Christine Foster, whose daughters were sexually abused by Father Kevin O’Donnell, will give evidence she and her husband Anthony Foster were unhappy Professor Richard Ball appeared at O’Donnell’s sentence hearing after he pleaded guilty to 12 counts of indecent assault in 1995.

O’Donnell was found by the Melbourne Response’s independent commissioner Peter O’Callaghan to have abused two of the Fosters’ daughters.

“Mrs Foster will give evidence that she and Mr Foster raised repeated objections to the role of Professor Ball in Carelink as Professor Ball had given expert evidence on behalf of O’Donnell in his sentencing hearing,” Ms Furness said.

Prof Ball was appointed the support professional responsible for the treatment, counselling and support for victims at Carelink, the Melbourne archdiocese-funded service established under the Melbourne Response. He later became the director of Carelink.

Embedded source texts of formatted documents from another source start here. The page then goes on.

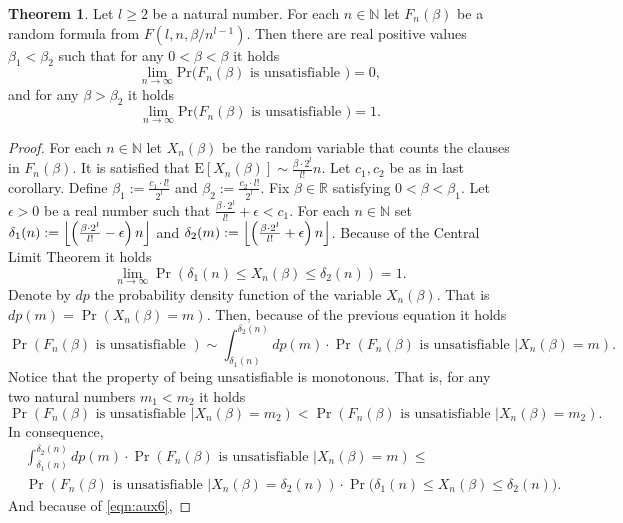 \documentclass[12pt,notitlepage,a4paper]{article}
\theoremstyle{definition}
\newtheorem{theorem}{Theorem}[section]
\newcommand{\R}{\mathbb{R}}
\newcommand{\N}{\mathbb{N}}
\newcommand{\Ln}{\lim\limits_{n\to \infty}}
\newcommand{\PR}[1]{\mathrm{Pr}\big(#1\big)}
\DeclarePairedDelimiter\floor{\lfloor}{\rfloor}
\begin{document}
\begin{theorem} \label{thm:phasetransition}
	Let $l\geq 2$ be a natural number.
	For each $n\in \N$ let $F_n(\beta)$ be a random formula from
	$F(l,n,\beta/n^{l-1})$. Then there are real positive values 
	$\beta_1 < \beta_2$ such that for any $0<\beta<\beta$
	it holds
	\[
	\Ln \PR{F_n(\beta) \text{ is unsatisfiable }  }=0,
	\]
	and for any $\beta>\beta_2$
	it holds
	\[
	\Ln \PR{F_n(\beta) \text{ is unsatisfiable }  }=1.
	\]
\end{theorem}
\begin{proof}
	For each $n\in \N$ let $X_{n}(\beta)$ be the random variable
	that counts the clauses in $F_n(\beta)$. It is satisfied that
	$\mathrm{E}[X_n(\beta)]\sim \frac{\beta\cdot 2^l}{l!}n$. Let $c_1,
	c_2$ be as in last corollary. Define $\beta_1:= \frac{c_1\cdot l!}{2^l}$
	and $\beta_2:= \frac{c_2 \cdot l!}{2^l}$. Fix $\beta\in \R$ satisfying
	$0<\beta<\beta_1$. Let $\epsilon>0$ be a real number such that
	$ \frac{\beta\cdot 2^l}{l!} +\epsilon< c_1$. For each $n\in \N$
	set $\delta_1(n):=\floor*{ \left(\frac{\beta\cdot 2^l}{l!}-\epsilon\right)n}$
	and $\delta_2(m):=\floor*{ \left(\frac{\beta\cdot 2^l}{l!}+\epsilon\right)n}$.
	Because of the Central Limit
	Theorem it holds
	\begin{equation}\label{eqn:aux6}
	\Ln \Pr\left( \delta_1(n) \leq X_n(\beta)  
	\leq \delta_2(n)    \right) = 1.
	\end{equation}
	Denote by $dp$ the probability density function of the variable $X_n(\beta)$.
	That is $dp(m)=\Pr(X_n(\beta)=m)$. Then, because of the previous equation it holds
	\[
	\Pr\left( F_n(\beta) \text{ is unsatisfiable }\right)\sim
	\int_{\delta_1(n)}^{\delta_2(n)}
	dp(m) \cdot \Pr \left(
	F_n(\beta) \text{ is unsatisfiable } \Big|
	X_n(\beta)=m	
	\right).
	\]
	Notice that the property of being unsatisfiable is monotonous. That is,
	for any two natural numbers $m_1<m_2$ it holds
	\[
	 \Pr \left(
	F_n(\beta) \text{ is unsatisfiable } \Big|
	X_n(\beta)=m_2	
	\right) <  \Pr \left(
	F_n(\beta) \text{ is unsatisfiable } \Big|
	X_n(\beta)=m_2	
	\right).
	\]
	In consequence,
	\begin{align*}
	&\int_{\delta_1(n)}^{\delta_2(n)}
	dp(m) \cdot \Pr \left(
	F_n(\beta) \text{ is unsatisfiable } \Big|
	X_n(\beta)=m	
	\right)\leq \\ & 
	\Pr \left(
	F_n(\beta) \text{ is unsatisfiable } \Big|
	X_n(\beta)=\delta_2(n) \right) \cdot 
	\Pr\big( \delta_1(n) \leq X_n(\beta)  
	\leq \delta_2(n)  \big).   
	\end{align*}
	And because of \cref{eqn:aux6}, 

\end{proof}
\end{document}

The commission will also hear victims of pedophile priests felt discouraged from going to the police after meeting with the Melbourne Response commissioner.

Victim Paul Hersbach will give evidence he was told there “would not appear to be much point” going to the police.

Another man was told the commissioner would not be able to investigate his claims while a police investigation was underway.

Ms Furness said in her opening address the man felt discouraged from going to police.

He later reported the matter to police. The priest, Father Michael Glennon, died in prison waiting for trial.

Ms Furness said the Melbourne Response’s commissioner Peter O’Callaghan would give evidence he did not mean to discourage the man from going to the police.

Child sex abuse by priests cost the Catholic Church in Melbourne more than $34 million, the royal commission heard.

It paid more than $17.25 million in compensation and medical, counselling and treatment through its Melbourne Response.

The cost of administering the scheme was also about $17 million.

The Melbourne Response upheld 326 of 351 abuse complaints made between October 1996 and March 31, 2014.

Seventy-seven people were named as the subject of one or more of the upheld complaints.

Almost one fifth of the compensation payments by the church before March 31 were paid in relation to O’Donnell, who was the subject of 50 complaints.

Glennon was the subject of 23 complaints, 21 of which were upheld.